Stichelton is made in small quantities using a painstaking artisanal production method. Only 50 tons are produced each year, compared to up to 450 tons made by larger stilton cheesemakers.
The Stichelton dairy is located on Collingthwaite farm, just north of the limits of Sherwood forest. This proximity means the milk doesn’t need to be transported long distances after milking.
The penicillin mold is added during the pumping process and then the starter is added. While most stilton producers use around 1-2% of starter compared to the volume of milk, Stichelton only uses 50ml per 2,600l of milk – a tiny ratio of only 0.0008%, meaning it develops very slowly at first.
Next, traditional natural rennet is added. Only about half as much is used as would normally go into a cheddar-style cheese – this results in a much softer, silkier final product.
After this, shallow scoops of curd are removed and spread onto a table in layers to drain overnight. The blocks of curd are then milled and salted by hand before being inserted into a cylindrical hoop to drain and compact.
The next stage is to take the cheese and smooth it, rubbing it up by hand. Then it is taken to the maturation room where it is left to develop at 13°C (55°F) for several weeks.
The final step is to pierce the cheese, allowing in the air that activates the penicillin and causes the blue mold to form, breaking down the cheese and giving a delicious creamy texture.
What does it taste like?
So we’ve talked about the history and the production – but the most important question is, what does it taste like? For all the meticulous effort that goes into its creation, does it actually taste any different from a regular stilton?
The answer is yes, it does.
While Stichelton does taste very similar to a regular stilton, it is a particularly soft and creamy cheese – some stiltons can be noticeably crumblier.
If you taste a Stichelton next to a stilton, you will also be able to detect much subtler flavors and a longer lasting aftertaste. Some people find notes of apples, others hints of beef stock, with nutty or spicy tones.
Probably due to the fact that raw milk is used rather than pasteurized milk, the flavor of Stichelton actually changes throughout the year with progression of the seasons. One batch might have sweet vegetal notes while another will have much stronger meaty flavors.
This kind of variation is exactly why more and more people are seeking out artisanal products like Stichelton rather than simply opting for homogenized, mass-produced products straight from the shelves of a supermarket.

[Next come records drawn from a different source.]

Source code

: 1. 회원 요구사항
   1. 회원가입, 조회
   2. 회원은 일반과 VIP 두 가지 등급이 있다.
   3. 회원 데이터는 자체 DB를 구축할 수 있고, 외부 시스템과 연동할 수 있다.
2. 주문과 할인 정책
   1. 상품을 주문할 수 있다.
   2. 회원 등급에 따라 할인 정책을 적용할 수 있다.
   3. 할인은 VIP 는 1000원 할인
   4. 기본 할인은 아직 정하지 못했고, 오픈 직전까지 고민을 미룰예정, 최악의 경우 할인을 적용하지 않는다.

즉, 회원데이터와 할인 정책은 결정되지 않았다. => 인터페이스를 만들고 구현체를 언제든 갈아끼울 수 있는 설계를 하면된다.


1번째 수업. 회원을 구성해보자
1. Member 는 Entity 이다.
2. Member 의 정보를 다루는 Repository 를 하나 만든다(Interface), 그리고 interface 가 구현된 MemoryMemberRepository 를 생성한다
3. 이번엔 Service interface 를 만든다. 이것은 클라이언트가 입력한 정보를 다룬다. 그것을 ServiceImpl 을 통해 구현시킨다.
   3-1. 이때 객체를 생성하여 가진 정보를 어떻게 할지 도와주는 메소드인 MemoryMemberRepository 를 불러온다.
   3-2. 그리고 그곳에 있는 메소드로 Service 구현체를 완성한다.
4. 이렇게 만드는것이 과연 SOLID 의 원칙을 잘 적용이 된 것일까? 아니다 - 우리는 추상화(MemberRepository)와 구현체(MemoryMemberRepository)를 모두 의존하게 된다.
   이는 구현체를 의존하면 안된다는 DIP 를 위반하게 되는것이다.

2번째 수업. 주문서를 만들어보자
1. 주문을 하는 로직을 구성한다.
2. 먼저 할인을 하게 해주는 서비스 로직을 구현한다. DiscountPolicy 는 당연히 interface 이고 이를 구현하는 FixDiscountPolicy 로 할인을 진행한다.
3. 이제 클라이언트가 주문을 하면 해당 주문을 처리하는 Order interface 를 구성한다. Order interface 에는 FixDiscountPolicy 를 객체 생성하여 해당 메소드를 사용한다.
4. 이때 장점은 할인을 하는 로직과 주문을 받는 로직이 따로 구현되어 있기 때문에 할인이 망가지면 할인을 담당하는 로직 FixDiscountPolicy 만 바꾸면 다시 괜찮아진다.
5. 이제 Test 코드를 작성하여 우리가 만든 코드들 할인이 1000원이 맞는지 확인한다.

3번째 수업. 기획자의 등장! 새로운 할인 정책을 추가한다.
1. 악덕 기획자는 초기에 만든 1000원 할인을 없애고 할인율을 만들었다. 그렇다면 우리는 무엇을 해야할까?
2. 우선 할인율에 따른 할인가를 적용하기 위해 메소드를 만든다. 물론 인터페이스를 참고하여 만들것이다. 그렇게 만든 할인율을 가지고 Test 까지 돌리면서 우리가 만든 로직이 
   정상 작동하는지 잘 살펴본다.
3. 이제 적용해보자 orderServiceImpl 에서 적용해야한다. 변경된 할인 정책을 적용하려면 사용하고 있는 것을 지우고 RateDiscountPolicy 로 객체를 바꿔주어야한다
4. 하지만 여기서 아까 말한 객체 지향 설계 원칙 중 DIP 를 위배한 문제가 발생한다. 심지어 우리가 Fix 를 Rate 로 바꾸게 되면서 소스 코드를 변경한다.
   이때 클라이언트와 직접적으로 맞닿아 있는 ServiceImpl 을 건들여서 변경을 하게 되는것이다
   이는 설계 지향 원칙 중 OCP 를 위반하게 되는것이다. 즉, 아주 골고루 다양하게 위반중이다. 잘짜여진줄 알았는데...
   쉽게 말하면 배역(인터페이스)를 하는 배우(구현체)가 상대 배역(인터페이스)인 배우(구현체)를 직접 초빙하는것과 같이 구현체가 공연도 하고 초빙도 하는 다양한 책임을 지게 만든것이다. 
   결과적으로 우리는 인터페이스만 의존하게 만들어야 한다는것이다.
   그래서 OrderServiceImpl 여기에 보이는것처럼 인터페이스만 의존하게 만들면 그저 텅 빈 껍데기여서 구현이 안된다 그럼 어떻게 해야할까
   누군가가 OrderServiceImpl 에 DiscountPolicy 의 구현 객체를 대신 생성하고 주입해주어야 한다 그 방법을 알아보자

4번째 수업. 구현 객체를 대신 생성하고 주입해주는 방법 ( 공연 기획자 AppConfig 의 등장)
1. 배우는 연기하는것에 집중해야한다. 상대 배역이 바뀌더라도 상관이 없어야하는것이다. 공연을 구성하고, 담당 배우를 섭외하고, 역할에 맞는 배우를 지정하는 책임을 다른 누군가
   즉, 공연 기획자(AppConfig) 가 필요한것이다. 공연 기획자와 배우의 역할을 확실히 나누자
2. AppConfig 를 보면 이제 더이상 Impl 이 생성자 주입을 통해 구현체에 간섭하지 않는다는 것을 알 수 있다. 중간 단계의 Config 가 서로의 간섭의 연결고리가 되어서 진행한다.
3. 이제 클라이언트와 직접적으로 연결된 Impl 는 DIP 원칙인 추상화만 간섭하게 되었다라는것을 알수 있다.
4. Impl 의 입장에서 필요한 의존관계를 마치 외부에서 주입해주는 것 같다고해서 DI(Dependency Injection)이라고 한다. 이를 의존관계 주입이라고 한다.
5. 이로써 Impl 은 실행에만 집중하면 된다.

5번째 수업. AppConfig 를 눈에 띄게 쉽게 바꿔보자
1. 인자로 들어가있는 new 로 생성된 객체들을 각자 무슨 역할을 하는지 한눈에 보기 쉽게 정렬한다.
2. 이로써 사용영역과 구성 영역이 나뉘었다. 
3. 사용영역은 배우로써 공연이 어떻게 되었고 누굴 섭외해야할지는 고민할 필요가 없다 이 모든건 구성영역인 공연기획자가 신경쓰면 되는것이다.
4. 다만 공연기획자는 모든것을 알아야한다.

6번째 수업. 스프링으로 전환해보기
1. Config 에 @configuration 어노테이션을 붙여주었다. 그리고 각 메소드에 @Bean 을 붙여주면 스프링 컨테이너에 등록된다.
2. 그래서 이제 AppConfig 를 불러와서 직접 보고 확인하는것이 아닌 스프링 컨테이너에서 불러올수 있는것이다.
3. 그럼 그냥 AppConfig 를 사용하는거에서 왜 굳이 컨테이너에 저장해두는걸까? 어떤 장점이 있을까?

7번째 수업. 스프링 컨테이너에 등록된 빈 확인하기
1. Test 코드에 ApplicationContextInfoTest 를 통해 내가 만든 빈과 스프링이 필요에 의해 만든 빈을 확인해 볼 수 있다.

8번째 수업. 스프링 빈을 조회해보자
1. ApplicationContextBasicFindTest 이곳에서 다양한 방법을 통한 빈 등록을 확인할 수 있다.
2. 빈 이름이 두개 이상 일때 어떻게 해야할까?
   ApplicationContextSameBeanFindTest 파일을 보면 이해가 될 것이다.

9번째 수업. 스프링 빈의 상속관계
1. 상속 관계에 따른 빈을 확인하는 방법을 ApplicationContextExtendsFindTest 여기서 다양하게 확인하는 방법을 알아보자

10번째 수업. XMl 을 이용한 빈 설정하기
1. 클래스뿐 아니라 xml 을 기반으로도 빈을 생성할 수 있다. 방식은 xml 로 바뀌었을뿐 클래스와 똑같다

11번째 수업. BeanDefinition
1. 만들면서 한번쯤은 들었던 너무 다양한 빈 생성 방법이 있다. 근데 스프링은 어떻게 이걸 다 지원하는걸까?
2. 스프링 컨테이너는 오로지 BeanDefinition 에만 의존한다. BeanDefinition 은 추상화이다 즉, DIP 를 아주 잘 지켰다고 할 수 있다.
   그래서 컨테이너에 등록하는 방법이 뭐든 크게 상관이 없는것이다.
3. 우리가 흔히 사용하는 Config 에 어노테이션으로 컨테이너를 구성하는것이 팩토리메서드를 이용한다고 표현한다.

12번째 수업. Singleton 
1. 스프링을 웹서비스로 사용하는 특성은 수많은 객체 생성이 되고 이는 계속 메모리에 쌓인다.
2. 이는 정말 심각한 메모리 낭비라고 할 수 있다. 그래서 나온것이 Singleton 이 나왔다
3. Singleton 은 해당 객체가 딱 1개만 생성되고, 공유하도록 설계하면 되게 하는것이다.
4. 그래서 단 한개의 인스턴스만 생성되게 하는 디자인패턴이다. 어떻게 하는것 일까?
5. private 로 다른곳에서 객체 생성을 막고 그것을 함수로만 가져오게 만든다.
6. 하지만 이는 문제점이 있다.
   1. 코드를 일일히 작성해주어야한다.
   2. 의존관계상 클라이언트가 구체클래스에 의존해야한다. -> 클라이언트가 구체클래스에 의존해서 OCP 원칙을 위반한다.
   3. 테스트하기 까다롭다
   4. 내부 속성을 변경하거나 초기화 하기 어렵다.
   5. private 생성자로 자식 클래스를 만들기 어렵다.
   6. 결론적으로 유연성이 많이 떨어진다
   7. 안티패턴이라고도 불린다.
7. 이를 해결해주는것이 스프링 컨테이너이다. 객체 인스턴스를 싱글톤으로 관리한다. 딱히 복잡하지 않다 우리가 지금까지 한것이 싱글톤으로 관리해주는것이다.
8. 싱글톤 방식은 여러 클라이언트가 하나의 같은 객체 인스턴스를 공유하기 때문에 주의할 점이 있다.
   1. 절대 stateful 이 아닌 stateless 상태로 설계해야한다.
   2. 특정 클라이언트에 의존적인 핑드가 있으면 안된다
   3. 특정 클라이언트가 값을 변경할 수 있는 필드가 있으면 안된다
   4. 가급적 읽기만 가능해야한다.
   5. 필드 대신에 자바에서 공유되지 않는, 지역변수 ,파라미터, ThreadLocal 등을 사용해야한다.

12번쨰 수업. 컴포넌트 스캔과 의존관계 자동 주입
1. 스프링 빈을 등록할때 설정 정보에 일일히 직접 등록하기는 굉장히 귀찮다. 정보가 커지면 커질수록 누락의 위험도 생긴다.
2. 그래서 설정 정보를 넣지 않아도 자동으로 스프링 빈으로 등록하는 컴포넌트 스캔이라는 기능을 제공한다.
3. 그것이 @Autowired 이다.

For this reason, for those interested in sampling original and unusual cheeses with real character, Stichelton is certainly one to hunt down and try.
A long, painstaking process but a rewarding result
Making an artisanal cheese using raw milk and traditional rennet might take a lot more time and effort. However, the final result is a delicious creamy blue cheese full of its own distinctive character, and one that is well worth all the loving hard work that goes into it.